**EXERCISE DIRECTIONS**
From the data below, return the exact lines starting at the line containing "aynı kullanıcı deneyimi" and ending at the line containing "geldi ama test", both included, and nothing else.

Dataset entries
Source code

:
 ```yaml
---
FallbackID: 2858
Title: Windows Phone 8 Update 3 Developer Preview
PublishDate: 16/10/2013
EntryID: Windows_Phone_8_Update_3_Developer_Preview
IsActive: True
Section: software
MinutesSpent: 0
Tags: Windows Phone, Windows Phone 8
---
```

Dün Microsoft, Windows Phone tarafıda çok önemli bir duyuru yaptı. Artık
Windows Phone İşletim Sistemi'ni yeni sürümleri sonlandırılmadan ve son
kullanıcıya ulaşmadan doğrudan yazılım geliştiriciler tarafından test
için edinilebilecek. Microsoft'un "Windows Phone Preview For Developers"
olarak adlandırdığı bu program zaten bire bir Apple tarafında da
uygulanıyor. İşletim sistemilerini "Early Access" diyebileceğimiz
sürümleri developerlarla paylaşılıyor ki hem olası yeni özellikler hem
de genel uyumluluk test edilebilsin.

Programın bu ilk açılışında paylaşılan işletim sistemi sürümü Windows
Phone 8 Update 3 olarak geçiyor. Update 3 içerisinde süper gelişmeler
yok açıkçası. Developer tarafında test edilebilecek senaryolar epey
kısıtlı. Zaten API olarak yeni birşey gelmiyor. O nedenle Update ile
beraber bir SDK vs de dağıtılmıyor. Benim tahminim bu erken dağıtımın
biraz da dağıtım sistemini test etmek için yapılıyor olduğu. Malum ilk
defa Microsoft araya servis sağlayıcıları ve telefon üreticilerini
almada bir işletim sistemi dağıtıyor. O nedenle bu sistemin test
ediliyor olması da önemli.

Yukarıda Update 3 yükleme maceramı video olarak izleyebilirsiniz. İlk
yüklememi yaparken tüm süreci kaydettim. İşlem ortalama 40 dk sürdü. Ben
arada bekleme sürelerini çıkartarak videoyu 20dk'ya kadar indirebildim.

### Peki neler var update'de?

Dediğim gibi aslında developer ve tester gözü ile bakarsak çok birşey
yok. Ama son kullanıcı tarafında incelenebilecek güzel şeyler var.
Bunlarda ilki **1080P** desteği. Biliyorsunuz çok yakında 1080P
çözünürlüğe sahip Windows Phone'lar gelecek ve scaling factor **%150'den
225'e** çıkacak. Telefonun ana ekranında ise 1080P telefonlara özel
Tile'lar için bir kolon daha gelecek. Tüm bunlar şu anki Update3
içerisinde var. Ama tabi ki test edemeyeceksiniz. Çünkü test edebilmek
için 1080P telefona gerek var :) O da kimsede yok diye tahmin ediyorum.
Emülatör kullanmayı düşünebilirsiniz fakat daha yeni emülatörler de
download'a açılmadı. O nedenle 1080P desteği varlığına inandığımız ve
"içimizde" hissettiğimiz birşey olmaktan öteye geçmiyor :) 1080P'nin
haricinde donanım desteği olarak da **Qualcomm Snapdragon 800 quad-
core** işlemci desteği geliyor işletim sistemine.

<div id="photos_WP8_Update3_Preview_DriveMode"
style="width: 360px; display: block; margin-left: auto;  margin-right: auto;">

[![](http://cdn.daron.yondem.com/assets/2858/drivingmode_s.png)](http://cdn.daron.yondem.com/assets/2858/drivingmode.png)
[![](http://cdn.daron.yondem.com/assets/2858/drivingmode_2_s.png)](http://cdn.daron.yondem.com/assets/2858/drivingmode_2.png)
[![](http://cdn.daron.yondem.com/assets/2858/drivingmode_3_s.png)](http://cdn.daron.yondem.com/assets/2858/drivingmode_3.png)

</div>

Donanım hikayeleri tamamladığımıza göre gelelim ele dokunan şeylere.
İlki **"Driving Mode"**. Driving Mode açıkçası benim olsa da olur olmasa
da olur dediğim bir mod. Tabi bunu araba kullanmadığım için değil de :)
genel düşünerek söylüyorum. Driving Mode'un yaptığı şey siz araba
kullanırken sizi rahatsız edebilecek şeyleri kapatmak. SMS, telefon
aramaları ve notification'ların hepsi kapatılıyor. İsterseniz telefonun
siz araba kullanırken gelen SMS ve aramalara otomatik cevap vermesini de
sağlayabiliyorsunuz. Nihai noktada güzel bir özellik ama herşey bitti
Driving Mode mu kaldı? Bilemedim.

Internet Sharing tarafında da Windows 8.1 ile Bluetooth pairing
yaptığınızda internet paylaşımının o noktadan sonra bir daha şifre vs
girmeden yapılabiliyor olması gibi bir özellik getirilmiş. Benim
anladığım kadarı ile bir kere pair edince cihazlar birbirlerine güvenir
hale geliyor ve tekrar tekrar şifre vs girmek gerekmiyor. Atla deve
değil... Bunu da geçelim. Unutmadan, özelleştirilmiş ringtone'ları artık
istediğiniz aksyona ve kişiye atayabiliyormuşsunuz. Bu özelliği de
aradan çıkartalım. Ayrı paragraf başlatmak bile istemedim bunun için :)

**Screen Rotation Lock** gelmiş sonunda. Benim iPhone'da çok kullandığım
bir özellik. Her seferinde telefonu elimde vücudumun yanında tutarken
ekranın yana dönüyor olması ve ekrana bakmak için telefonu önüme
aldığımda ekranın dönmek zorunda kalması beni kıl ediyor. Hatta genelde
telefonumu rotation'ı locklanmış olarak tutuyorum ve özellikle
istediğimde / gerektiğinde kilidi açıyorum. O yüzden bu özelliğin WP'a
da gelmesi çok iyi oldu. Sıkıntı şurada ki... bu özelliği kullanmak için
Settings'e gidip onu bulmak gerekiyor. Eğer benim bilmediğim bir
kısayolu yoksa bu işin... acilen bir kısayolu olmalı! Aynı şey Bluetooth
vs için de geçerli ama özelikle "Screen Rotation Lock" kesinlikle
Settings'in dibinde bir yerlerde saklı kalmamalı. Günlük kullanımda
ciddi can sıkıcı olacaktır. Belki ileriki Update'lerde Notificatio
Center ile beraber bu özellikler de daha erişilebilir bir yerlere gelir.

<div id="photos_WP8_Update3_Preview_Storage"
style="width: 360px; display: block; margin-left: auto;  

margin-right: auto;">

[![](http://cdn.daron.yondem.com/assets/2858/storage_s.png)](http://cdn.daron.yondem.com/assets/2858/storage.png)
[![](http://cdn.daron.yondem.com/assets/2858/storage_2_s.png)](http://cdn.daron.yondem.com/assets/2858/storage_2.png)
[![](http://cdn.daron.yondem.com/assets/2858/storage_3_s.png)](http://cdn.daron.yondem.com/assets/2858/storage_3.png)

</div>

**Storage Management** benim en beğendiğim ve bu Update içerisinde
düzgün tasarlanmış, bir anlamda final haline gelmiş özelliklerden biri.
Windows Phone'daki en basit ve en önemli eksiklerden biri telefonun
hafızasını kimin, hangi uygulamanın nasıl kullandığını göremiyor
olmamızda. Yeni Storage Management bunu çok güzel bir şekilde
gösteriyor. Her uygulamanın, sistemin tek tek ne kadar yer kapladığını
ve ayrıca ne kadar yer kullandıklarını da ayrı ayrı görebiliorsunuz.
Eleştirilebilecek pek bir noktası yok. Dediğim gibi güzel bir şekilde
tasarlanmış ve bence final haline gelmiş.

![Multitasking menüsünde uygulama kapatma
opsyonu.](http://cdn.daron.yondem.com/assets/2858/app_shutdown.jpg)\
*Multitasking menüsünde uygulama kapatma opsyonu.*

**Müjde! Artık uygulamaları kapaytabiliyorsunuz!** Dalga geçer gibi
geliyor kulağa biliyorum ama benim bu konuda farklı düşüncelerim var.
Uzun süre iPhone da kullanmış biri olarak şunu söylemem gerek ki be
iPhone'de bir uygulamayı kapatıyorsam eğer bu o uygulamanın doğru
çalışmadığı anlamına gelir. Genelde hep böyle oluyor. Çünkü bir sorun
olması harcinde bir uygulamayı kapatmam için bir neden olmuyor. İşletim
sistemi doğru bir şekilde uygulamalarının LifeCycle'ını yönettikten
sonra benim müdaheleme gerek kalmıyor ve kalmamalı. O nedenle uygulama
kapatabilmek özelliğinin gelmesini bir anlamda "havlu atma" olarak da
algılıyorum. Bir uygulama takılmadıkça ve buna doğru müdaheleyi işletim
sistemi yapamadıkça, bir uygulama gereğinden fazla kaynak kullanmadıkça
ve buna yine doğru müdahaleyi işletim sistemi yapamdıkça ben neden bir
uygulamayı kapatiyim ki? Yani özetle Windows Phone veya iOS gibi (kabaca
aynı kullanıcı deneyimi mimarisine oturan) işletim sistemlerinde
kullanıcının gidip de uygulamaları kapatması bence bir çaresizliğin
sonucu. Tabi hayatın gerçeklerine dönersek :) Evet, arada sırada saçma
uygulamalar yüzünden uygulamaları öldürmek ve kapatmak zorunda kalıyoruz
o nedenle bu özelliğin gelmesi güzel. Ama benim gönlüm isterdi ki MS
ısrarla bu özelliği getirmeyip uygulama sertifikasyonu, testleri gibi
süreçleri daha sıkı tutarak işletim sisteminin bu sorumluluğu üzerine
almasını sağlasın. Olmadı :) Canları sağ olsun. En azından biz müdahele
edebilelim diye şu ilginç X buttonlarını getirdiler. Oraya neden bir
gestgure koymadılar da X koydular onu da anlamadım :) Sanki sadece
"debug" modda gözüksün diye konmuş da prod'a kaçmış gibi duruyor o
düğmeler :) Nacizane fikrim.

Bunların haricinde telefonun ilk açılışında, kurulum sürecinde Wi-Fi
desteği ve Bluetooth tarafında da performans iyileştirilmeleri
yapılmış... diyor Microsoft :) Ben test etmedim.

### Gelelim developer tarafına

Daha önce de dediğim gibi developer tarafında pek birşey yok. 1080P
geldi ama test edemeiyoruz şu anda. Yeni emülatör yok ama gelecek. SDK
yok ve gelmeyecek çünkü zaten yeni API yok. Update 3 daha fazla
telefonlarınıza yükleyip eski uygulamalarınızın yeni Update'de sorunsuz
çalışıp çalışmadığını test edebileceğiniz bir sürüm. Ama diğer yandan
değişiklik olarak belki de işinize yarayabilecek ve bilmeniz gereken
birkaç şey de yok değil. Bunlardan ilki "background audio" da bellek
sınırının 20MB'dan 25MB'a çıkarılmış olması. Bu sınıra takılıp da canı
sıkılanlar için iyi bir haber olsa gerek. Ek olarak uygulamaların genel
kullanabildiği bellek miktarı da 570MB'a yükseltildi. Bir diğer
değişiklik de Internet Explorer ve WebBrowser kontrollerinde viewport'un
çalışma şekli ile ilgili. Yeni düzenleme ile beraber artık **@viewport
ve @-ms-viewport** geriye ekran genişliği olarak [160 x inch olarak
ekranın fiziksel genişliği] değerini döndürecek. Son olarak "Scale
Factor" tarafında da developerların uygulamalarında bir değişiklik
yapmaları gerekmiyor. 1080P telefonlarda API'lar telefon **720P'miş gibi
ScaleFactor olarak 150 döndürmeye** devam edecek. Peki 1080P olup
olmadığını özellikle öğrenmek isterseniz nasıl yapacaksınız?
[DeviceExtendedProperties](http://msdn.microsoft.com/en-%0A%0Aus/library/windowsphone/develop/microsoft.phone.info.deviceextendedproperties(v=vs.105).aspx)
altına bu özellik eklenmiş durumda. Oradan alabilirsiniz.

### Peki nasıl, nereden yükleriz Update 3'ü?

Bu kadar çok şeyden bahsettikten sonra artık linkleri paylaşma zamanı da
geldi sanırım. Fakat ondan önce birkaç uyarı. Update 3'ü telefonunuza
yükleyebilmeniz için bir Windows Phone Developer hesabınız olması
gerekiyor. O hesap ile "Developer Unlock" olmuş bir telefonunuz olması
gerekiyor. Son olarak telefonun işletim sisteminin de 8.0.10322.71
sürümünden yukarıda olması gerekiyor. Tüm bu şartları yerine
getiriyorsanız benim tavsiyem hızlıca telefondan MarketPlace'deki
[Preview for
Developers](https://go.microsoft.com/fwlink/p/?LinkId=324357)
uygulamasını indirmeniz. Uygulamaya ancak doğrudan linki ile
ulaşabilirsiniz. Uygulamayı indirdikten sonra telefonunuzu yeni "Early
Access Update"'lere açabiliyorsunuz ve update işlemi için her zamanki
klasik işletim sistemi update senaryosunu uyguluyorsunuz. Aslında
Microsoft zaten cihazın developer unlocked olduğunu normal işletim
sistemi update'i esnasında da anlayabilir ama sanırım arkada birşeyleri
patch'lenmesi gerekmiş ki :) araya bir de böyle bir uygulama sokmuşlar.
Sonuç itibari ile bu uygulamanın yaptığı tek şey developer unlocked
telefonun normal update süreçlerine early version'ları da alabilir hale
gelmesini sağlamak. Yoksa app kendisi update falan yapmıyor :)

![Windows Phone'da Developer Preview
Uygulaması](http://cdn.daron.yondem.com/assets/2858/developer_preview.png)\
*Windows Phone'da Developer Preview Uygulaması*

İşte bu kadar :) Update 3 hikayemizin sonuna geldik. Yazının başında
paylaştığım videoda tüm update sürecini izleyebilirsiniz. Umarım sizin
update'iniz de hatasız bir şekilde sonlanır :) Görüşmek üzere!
...
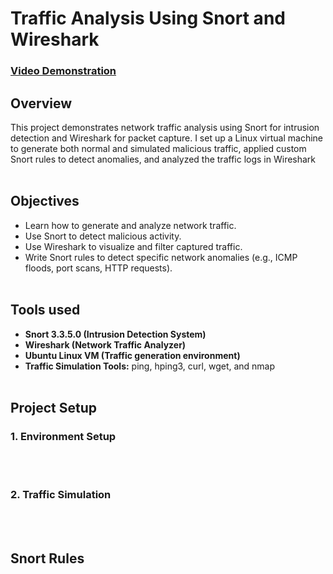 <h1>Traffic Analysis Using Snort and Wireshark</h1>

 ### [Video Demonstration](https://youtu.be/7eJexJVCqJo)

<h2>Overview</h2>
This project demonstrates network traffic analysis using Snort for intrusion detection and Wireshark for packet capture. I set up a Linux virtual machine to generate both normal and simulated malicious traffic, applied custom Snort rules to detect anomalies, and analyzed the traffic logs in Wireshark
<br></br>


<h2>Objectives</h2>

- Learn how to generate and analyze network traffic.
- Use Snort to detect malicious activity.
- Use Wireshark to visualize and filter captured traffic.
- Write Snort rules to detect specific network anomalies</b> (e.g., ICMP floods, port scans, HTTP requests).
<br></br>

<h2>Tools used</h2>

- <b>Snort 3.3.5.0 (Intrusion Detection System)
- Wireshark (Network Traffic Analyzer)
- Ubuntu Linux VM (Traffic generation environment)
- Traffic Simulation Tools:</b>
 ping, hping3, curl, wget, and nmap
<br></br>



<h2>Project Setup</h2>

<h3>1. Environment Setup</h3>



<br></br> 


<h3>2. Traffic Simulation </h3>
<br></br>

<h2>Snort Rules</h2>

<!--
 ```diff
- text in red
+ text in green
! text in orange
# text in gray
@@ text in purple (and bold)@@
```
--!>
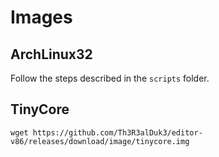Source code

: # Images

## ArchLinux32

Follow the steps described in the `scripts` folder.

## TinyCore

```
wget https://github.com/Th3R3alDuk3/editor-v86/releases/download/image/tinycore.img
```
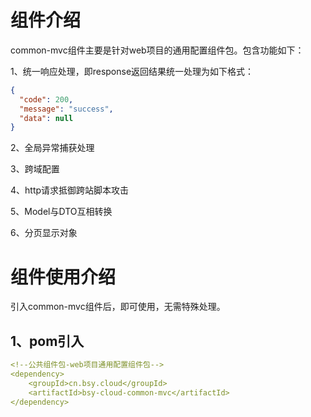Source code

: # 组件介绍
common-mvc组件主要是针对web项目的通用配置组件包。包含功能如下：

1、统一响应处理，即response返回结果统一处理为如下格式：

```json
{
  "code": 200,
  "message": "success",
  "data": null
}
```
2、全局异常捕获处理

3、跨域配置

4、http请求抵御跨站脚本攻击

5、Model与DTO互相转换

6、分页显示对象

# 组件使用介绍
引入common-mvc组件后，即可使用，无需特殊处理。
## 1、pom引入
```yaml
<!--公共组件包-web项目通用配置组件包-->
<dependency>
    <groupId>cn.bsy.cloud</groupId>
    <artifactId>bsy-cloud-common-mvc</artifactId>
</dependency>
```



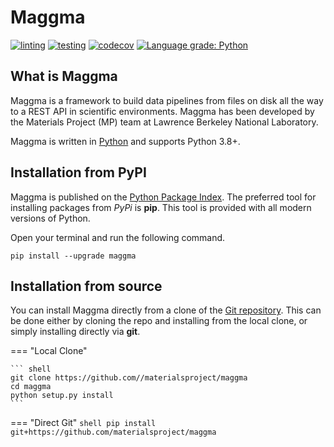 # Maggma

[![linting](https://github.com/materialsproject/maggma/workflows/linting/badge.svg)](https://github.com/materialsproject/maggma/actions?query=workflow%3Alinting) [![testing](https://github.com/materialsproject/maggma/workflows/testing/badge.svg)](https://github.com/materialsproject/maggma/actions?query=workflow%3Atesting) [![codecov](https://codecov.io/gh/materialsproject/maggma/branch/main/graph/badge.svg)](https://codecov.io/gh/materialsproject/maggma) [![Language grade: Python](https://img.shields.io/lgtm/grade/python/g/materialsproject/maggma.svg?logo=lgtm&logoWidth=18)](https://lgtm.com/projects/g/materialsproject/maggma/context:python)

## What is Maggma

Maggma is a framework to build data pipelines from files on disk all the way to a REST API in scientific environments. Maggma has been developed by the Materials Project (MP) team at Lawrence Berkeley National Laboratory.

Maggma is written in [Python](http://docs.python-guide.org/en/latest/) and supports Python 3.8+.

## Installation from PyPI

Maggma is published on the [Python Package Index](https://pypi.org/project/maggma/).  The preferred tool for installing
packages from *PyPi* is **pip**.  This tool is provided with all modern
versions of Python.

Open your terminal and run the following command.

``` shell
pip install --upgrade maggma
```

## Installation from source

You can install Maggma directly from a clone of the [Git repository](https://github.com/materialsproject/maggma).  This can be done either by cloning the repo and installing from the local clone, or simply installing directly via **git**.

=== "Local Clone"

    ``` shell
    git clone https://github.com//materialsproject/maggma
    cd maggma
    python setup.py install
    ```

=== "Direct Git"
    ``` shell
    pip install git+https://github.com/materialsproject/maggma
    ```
==
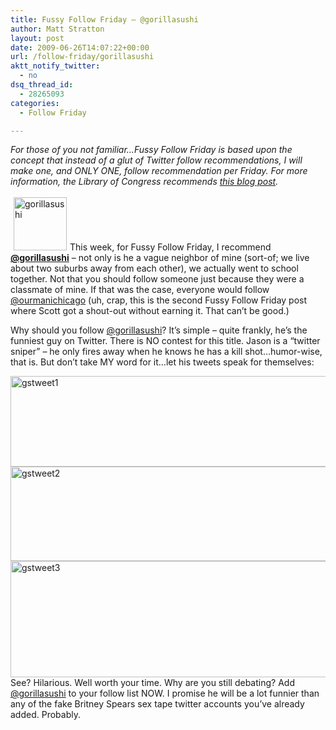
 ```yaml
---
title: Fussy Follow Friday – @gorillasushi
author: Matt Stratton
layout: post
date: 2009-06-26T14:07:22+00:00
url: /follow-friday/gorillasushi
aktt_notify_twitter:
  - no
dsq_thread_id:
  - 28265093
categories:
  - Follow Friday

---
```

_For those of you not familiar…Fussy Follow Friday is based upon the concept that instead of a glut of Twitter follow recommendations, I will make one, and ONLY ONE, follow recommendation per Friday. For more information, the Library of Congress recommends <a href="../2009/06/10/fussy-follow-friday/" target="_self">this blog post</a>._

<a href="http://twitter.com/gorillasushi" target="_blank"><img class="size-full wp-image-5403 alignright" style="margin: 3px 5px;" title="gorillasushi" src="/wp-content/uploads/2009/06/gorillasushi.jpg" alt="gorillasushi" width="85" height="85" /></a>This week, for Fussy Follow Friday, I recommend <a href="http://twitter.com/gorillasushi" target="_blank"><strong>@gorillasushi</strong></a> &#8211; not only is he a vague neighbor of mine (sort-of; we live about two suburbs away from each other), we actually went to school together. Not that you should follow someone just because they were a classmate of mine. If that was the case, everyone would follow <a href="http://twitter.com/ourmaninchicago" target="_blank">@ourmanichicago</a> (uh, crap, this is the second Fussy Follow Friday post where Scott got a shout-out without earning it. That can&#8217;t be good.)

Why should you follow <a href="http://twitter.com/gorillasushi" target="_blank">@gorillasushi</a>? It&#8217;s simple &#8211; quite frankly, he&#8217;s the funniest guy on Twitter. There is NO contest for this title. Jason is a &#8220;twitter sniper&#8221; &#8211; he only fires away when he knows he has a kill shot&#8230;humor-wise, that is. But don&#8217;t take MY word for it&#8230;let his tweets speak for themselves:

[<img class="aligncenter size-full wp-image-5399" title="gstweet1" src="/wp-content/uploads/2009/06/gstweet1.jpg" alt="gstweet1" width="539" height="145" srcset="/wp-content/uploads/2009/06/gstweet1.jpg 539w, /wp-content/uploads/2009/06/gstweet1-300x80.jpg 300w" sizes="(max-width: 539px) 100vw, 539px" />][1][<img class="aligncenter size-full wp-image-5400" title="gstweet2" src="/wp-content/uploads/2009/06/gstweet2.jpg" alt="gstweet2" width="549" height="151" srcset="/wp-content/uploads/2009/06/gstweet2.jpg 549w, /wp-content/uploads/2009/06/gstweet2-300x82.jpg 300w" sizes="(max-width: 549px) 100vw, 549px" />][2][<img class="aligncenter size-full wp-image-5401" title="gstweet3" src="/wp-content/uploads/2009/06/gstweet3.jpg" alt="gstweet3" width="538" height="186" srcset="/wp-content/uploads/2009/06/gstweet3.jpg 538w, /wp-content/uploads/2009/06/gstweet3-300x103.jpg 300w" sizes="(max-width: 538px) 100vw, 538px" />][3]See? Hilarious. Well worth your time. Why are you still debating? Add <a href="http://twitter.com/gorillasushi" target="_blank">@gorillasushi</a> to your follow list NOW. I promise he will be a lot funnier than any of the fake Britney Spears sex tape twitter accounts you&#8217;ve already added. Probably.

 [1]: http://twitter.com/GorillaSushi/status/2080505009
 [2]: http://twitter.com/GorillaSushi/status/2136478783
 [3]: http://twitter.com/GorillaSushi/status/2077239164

**ANSWER BELOW**
aynı kullanıcı deneyimi mimarisine oturan) işletim sistemlerinde
kullanıcının gidip de uygulamaları kapatması bence bir çaresizliğin
sonucu. Tabi hayatın gerçeklerine dönersek :) Evet, arada sırada saçma
uygulamalar yüzünden uygulamaları öldürmek ve kapatmak zorunda kalıyoruz
o nedenle bu özelliğin gelmesi güzel. Ama benim gönlüm isterdi ki MS
ısrarla bu özelliği getirmeyip uygulama sertifikasyonu, testleri gibi
süreçleri daha sıkı tutarak işletim sisteminin bu sorumluluğu üzerine
almasını sağlasın. Olmadı :) Canları sağ olsun. En azından biz müdahele
edebilelim diye şu ilginç X buttonlarını getirdiler. Oraya neden bir
gestgure koymadılar da X koydular onu da anlamadım :) Sanki sadece
"debug" modda gözüksün diye konmuş da prod'a kaçmış gibi duruyor o
düğmeler :) Nacizane fikrim.

Bunların haricinde telefonun ilk açılışında, kurulum sürecinde Wi-Fi
desteği ve Bluetooth tarafında da performans iyileştirilmeleri
yapılmış... diyor Microsoft :) Ben test etmedim.

### Gelelim developer tarafına

Daha önce de dediğim gibi developer tarafında pek birşey yok. 1080P
geldi ama test edemeiyoruz şu anda. Yeni emülatör yok ama gelecek. SDK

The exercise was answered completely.